Richard Gordon, a former senator and the former chairman of the Subic Bay Metropolitan Authority, said Manila’s failure to confront China on the South China Sea showed that his country “has no backbone.” “Those are my province mates, my countrymen. And our presidents could not defend them,” he said, referring to Chinese vessels harassing Filipino ships.
He cried the day the Americans left, Mr. Gordon added.
Should American soldiers return to Subic Bay a generation after they left, they will find themselves welcome, though the place is now a shadow of its former self.
A large part of the former U.S. base has now been turned into a duty-free zone. Resort hotels dot the beach once occupied by American sailors, and a safari park called Zoobic draws tourists. Outside the Subic Bay Metropolitan Authority, a plaque commemorates Nov. 24, 1992, the date the Americans left. It reads: “We threw off the blinds that had entrapped us.”
Norberto Montibon, 63, a security guard at Subic Bay, recalled how it was a sad day when the final U.S. ships departed, not only because he had lost his job at a navy ship repair facility but also because the Americans “were a huge part of our life here.”

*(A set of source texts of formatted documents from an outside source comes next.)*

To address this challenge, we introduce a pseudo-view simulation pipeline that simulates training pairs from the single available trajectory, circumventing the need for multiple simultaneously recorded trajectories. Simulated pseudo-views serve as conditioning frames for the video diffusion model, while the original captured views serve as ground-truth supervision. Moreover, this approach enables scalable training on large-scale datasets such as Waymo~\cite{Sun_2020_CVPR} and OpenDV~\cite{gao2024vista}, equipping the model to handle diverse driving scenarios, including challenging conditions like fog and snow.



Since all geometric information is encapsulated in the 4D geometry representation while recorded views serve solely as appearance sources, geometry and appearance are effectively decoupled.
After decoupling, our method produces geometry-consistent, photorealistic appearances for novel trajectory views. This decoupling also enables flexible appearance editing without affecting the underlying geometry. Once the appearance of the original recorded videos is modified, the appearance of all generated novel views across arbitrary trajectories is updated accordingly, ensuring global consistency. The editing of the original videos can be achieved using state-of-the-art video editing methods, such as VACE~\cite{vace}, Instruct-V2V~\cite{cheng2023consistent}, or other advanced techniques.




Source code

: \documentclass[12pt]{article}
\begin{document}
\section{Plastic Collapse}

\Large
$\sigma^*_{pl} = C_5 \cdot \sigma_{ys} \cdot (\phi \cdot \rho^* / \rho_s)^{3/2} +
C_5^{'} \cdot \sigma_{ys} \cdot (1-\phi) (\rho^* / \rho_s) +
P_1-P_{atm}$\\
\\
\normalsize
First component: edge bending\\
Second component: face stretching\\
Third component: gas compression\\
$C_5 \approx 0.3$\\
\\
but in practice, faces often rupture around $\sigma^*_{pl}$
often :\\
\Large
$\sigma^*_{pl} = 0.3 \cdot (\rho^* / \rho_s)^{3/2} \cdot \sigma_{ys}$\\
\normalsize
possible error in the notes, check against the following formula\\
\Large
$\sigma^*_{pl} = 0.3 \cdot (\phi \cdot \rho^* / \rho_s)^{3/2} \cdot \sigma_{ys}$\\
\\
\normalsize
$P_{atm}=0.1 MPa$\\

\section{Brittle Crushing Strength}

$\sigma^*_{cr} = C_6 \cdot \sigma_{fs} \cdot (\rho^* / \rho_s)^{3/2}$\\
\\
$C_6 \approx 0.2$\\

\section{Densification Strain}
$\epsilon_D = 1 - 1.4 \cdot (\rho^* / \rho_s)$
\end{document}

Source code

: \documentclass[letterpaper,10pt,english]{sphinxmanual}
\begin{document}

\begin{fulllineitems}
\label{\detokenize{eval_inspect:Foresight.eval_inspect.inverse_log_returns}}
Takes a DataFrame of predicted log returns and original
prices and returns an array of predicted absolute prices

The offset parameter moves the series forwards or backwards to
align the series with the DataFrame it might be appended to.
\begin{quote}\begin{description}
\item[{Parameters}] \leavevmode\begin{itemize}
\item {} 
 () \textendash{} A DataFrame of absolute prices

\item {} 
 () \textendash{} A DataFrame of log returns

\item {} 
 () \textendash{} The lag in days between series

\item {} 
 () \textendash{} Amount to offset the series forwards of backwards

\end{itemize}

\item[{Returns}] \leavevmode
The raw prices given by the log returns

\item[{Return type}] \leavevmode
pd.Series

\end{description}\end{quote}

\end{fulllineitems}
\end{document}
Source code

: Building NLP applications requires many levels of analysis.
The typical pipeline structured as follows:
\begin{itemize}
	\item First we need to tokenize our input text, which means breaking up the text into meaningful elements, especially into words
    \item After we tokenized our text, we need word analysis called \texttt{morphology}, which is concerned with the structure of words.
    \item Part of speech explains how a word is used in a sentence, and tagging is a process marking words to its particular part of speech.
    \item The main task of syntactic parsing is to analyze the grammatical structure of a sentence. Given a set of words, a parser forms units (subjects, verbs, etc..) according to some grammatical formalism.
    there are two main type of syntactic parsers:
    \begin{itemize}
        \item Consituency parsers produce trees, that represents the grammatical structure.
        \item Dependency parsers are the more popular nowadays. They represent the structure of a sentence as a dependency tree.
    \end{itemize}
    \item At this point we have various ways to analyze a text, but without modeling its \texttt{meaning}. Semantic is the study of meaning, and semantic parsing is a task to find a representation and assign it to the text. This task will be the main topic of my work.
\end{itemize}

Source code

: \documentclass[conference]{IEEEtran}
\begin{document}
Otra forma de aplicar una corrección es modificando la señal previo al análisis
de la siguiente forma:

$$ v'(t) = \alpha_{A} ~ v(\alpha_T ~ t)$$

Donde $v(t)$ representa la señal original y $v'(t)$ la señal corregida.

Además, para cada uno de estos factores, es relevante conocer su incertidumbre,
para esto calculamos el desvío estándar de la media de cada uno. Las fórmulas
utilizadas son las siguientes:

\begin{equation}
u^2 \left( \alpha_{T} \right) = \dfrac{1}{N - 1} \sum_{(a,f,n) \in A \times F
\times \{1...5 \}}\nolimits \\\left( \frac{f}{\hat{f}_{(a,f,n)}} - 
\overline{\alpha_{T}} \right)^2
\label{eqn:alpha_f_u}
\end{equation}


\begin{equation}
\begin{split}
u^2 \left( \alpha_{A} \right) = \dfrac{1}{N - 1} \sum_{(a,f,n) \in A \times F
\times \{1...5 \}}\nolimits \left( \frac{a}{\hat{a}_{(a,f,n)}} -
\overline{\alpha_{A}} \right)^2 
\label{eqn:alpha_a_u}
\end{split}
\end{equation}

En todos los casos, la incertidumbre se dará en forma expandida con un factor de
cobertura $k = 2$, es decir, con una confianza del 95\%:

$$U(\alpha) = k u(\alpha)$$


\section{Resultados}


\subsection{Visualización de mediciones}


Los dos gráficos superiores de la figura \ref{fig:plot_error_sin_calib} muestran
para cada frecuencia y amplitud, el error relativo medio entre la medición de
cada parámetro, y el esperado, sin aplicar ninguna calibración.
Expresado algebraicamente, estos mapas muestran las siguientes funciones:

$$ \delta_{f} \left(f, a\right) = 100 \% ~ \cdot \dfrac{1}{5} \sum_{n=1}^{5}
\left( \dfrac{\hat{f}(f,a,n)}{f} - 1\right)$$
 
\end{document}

“If the U.S. didn’t leave Subic, then China wouldn’t have the islands in the West Philippine Sea,” said Mr. Montibon, using the official government name for disputed waters in the South China Sea.
The same year American soldiers left Subic Bay, China passed a law laying claim to all the disputed islands in the South China Sea and the waters surrounding them.
Eric Schmitt contributed reporting from Washington.